Exploration of the Great Pyramid

The Upuaut Project was a scientific exploration of the so-called "air shafts" of the Great Pyramid of Giza, which was built as a tomb for Fourth Dynasty pharaoh Khufu. The Upuaut Project was led by Rudolf Gantenbrink under the auspices of the German Archaeological Institute in Cairo during three campaigns (two in 1992 and one in 1993). According to Bauval, it was "marshalled into two stages: the first stage, to improve ventilation in the Great Pyramid using the shafts in the King's Chamber, and the second stage to explore the presumed 'abandoned' shafts in the Queen's Chambers." The latter was accomplished by sending a miniature mobile robot designed by Rudolph Gantenbrink, named Upuaut-2, into the shafts.

The keynote context and findings of the project became a television documentary.

The project resulted in the finding of a "sealed block", a sort of door or barrier with two metal loops at the end of the southern air shaft of the Queen's Chamber.

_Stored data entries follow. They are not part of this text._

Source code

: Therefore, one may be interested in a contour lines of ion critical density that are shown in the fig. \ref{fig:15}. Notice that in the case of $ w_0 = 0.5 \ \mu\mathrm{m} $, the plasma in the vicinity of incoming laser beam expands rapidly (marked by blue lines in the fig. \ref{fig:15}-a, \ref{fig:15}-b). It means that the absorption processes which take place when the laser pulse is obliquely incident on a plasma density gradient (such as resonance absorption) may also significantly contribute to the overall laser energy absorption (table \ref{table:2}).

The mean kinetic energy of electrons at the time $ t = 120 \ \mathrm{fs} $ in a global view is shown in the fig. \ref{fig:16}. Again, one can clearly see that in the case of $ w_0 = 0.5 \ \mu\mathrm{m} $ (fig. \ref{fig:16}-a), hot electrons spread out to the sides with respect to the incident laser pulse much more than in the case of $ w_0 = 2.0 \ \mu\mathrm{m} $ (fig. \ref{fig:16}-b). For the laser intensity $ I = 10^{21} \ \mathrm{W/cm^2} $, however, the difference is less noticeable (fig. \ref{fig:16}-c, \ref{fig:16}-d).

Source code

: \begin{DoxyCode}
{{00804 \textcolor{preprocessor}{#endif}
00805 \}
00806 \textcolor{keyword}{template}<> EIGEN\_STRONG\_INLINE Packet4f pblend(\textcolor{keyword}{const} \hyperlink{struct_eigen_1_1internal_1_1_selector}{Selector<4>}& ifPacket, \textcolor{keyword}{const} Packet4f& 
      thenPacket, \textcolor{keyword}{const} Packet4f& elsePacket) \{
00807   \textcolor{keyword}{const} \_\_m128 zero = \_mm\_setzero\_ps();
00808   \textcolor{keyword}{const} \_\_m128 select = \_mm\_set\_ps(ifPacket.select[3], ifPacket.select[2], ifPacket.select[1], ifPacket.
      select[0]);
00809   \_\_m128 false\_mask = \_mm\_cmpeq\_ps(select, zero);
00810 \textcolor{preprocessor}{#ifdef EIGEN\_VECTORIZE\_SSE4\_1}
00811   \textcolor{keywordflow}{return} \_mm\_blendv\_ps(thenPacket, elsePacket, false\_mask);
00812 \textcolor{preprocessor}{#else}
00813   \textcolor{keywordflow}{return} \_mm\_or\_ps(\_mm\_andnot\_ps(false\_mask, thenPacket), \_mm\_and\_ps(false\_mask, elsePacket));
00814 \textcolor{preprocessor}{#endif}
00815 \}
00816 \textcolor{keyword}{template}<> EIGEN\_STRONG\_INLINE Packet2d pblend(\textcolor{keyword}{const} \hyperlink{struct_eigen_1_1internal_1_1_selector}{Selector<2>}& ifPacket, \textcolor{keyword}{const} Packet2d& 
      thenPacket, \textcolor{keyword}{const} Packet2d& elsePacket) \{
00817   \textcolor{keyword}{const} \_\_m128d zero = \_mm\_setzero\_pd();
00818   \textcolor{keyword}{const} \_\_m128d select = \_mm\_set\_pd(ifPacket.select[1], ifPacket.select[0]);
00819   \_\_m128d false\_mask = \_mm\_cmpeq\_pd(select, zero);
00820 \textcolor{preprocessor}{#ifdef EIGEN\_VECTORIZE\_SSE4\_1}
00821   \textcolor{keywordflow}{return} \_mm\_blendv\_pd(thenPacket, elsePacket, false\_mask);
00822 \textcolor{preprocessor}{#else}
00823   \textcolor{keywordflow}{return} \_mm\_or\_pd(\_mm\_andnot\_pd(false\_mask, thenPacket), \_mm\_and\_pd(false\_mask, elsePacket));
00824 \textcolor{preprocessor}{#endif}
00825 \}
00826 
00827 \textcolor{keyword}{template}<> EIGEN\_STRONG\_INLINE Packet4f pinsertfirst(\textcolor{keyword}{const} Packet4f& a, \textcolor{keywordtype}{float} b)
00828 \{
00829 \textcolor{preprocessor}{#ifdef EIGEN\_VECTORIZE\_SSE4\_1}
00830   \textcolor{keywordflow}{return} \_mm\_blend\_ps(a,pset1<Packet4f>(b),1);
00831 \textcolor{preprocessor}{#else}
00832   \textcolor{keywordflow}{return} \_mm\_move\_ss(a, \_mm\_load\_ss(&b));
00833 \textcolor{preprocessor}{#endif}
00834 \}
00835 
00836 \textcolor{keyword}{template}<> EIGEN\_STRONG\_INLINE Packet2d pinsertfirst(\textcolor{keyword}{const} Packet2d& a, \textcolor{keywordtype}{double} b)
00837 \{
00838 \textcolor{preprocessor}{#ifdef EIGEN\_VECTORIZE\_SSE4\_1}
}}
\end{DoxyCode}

Gantenbrink attempted a survey of the northern shaft a few days later, but the attempt was abandoned as he was afraid the robot might get stuck. "The temptation is great to send Upuaut around the sharp bend at 18 meters," he wrote. "But, since our short guide rods have suddenly turned up missing, the danger is too great that the robot might get stuck and not be able to return."

Many questions exist regarding what the door implies. Two theories forwarded at that time include an "Abandonment Theory" which states that the Queen's Chamber was abandoned in favor of a second location known as the King's Chamber, which is higher up in the pyramid. This theory is based upon the fact that the northern and southern shafts of the Queen's Chamber do not continue to the outer surface of the pyramid as the northern and southern shafts in the King's Chamber do. The second theory, posited by Bauval, is that the Queen's Chamber wasn't abandoned, but may have been used for rituals. Bauval indicates that the southern shaft door from the Queen's Chamber is located roughly 70.5' (21.5m) above the floor level of the King's Chamber. He reasons that if the Queen's Chamber was abandoned, builders would have terminated that shaft much lower in the pyramid, (i.e., below the King's Chamber.) He notes that when following the angles of the King's Chamber and Queen's Chamber shafts into the sky, they point to astronomical targets and may have religious significance. The southern shaft in the King's Chamber points to the god Sahu-Osiris (central star of Orion's Belt) and the northern shaft points to Alpha Draconis. The Queen's Chamber southern shaft, if extended, points to the goddess Sothus-Isis (Sirius) and its northern shaft, if extended, would point to Draconis' center. Alpha Draconis might have "a cultic significance with Rer or Tuart, the Hippopotamus-goddess who was the protectress of divine pregnancy and birth." Since that time, other researchers have put forth their own theories and explanations.

Research of the Queen's Chamber shafts continued with the National Geographic Pyramid Rover and with the Djedi Project managed by an international academic team.